■ **EXERCISE OBJECTIVE**:
How many lines in the listing below hold the word "devices"? Answer with the number only.
*** Begin section ***
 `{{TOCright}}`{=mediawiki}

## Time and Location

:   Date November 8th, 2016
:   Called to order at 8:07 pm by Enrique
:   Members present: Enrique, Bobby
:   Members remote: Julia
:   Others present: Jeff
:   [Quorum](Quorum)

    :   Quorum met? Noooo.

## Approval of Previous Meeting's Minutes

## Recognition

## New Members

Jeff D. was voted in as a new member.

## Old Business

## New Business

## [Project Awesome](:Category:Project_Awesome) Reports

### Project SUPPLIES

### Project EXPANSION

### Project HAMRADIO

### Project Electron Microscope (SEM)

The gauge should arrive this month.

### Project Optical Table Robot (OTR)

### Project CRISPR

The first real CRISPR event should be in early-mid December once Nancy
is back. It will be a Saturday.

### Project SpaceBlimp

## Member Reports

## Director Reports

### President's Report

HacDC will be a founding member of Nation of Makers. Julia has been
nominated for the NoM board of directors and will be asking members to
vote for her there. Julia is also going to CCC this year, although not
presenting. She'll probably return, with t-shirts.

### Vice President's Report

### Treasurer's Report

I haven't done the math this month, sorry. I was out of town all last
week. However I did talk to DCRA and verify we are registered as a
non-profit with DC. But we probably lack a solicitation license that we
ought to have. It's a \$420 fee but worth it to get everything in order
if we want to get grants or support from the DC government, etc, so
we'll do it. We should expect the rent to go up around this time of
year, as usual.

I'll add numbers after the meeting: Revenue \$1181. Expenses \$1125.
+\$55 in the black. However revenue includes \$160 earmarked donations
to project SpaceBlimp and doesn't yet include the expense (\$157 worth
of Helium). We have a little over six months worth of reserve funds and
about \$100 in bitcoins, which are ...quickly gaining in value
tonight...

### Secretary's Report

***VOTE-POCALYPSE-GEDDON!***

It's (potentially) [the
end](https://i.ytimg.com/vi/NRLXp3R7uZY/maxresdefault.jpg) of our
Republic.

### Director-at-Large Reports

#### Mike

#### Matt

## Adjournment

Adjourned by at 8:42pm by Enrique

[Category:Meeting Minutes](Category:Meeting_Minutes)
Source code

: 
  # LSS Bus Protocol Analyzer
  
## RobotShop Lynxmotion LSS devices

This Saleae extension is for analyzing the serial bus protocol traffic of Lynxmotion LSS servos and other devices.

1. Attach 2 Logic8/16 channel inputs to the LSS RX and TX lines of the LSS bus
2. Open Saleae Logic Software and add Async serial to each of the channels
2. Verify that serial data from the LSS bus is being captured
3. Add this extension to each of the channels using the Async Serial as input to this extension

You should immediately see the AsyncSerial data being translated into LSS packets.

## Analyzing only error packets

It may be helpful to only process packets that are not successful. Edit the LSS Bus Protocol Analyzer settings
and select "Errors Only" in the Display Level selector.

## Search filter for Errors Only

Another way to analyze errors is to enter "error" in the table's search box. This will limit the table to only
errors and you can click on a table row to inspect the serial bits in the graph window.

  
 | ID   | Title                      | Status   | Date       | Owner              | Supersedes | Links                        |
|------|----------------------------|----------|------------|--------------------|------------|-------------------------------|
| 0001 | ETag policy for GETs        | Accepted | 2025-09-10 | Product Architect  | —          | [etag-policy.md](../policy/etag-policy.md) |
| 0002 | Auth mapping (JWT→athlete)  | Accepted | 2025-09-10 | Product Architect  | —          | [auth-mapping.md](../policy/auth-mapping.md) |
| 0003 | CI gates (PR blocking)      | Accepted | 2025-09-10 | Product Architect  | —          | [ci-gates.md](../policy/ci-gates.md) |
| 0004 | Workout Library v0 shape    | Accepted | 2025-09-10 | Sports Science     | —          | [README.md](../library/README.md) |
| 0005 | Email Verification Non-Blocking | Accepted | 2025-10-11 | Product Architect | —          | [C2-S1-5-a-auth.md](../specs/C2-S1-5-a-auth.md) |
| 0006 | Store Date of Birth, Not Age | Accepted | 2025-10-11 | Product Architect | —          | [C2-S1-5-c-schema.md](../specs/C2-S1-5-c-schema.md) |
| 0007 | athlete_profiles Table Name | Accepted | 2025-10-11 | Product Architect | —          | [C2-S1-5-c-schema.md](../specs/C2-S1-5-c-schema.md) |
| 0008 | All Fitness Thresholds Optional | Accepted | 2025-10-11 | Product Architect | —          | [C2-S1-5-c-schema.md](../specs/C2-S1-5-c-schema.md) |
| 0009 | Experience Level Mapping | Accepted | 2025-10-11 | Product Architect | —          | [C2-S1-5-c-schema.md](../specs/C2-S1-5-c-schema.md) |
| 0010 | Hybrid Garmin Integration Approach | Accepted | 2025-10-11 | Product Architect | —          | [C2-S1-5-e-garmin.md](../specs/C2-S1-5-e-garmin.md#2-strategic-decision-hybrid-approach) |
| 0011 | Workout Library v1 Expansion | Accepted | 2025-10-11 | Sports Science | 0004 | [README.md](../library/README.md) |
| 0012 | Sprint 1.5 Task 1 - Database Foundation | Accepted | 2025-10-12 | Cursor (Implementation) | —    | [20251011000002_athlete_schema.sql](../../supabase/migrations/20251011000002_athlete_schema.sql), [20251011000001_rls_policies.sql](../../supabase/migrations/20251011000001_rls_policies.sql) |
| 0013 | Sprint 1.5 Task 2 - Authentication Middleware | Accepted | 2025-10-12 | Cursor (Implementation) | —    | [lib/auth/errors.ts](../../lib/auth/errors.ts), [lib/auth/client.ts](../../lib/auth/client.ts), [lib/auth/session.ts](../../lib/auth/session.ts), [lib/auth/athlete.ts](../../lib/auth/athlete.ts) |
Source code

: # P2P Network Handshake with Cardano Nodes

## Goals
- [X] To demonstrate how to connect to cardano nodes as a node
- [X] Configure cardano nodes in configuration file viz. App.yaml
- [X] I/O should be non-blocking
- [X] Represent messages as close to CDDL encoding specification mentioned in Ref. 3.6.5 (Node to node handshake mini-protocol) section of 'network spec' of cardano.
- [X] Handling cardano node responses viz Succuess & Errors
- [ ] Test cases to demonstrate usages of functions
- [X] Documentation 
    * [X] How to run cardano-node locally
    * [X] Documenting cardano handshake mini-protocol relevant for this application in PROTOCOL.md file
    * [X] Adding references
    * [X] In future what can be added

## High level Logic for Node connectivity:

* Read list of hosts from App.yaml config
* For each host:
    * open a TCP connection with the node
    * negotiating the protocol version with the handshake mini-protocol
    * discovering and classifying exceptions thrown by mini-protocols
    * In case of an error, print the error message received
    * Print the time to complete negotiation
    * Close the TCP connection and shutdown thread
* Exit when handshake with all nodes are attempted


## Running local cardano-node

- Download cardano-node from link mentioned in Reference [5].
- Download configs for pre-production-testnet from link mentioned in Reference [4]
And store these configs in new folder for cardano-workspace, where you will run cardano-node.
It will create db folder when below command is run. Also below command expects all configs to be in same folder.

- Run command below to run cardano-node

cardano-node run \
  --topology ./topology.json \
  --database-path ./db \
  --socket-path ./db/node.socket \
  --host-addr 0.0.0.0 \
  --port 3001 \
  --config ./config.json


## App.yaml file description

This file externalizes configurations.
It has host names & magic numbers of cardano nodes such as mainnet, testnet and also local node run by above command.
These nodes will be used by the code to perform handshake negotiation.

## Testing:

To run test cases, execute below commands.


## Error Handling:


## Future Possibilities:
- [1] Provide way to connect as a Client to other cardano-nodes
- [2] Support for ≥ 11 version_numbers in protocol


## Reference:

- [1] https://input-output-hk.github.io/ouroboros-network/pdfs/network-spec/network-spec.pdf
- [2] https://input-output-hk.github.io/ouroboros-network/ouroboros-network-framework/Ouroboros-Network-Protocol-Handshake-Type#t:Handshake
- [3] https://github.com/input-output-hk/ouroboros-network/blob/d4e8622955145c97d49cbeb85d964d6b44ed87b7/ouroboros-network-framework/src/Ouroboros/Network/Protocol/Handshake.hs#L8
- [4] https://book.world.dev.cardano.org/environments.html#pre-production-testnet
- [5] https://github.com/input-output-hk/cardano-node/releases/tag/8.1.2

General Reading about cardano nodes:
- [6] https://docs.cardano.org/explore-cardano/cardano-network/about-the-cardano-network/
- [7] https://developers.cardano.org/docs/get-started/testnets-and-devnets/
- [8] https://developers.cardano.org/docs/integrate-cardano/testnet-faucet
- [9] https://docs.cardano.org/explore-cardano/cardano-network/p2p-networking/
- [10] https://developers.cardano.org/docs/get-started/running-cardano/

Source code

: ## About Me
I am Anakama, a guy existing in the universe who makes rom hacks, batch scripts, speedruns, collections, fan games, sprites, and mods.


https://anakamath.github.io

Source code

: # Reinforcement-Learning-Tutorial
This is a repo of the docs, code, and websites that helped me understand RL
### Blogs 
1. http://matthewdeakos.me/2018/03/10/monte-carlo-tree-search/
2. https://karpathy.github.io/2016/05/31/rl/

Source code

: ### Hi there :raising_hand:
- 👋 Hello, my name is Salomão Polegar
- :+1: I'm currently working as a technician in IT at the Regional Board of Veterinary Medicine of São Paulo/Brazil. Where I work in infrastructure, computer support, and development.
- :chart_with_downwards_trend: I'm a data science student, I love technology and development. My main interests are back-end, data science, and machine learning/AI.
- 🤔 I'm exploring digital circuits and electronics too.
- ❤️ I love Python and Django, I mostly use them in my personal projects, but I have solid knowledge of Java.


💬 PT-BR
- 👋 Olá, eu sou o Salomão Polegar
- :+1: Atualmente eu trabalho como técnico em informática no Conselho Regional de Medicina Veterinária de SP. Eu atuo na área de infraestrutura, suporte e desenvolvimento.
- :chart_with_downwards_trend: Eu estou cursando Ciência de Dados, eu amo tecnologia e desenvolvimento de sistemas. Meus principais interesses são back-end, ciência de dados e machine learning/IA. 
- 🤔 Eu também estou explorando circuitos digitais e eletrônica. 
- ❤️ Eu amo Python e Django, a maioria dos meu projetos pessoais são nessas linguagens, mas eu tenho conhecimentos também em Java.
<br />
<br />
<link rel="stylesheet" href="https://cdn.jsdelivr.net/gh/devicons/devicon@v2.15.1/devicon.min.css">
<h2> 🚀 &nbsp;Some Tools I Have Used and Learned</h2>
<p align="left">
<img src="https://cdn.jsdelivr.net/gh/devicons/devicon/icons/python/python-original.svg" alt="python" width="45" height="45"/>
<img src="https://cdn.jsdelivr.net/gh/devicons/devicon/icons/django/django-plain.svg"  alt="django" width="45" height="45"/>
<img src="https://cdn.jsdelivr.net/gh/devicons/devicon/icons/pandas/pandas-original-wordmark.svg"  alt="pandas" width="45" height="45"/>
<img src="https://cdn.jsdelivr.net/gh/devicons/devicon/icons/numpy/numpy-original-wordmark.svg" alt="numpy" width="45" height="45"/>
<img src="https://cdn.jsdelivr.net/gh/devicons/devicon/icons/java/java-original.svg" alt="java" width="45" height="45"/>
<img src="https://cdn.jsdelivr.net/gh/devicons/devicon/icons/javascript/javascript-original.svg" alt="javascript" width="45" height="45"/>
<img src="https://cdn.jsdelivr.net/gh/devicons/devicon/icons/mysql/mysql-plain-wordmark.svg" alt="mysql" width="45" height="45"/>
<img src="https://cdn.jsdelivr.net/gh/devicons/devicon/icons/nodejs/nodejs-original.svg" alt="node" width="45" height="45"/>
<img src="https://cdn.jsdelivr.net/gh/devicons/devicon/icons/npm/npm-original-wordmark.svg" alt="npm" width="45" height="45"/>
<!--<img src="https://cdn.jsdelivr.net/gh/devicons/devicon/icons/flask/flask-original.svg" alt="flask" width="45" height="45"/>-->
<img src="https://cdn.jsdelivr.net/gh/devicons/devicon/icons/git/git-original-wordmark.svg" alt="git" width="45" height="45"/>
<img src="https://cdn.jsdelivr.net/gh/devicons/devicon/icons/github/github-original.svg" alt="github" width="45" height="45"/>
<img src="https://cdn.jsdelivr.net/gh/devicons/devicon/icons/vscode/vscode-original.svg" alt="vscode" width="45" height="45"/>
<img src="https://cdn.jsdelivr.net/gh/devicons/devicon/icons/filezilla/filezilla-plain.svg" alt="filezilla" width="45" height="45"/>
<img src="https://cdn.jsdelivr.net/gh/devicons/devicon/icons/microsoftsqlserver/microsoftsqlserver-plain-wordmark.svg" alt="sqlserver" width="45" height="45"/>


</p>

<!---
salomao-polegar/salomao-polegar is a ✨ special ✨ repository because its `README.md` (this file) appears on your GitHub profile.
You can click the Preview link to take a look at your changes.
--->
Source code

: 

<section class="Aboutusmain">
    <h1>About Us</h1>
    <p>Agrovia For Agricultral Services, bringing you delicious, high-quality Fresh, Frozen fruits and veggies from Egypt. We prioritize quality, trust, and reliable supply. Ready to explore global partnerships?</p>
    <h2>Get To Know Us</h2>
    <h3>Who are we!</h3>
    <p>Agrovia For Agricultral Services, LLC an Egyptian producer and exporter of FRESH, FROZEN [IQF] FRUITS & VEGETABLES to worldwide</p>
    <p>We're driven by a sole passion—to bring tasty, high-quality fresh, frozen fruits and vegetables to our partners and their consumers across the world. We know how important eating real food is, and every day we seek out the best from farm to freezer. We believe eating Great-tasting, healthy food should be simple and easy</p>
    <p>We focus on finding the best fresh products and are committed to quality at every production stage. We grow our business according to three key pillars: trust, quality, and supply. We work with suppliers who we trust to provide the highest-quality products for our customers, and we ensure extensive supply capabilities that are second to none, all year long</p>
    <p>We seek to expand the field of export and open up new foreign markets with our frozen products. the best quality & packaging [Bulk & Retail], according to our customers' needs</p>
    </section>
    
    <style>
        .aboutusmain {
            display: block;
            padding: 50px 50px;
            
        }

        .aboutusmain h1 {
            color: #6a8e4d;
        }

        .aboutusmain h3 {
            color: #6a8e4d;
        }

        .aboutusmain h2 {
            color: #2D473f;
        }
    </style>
*** End section ***
■ **ANSWER**:
2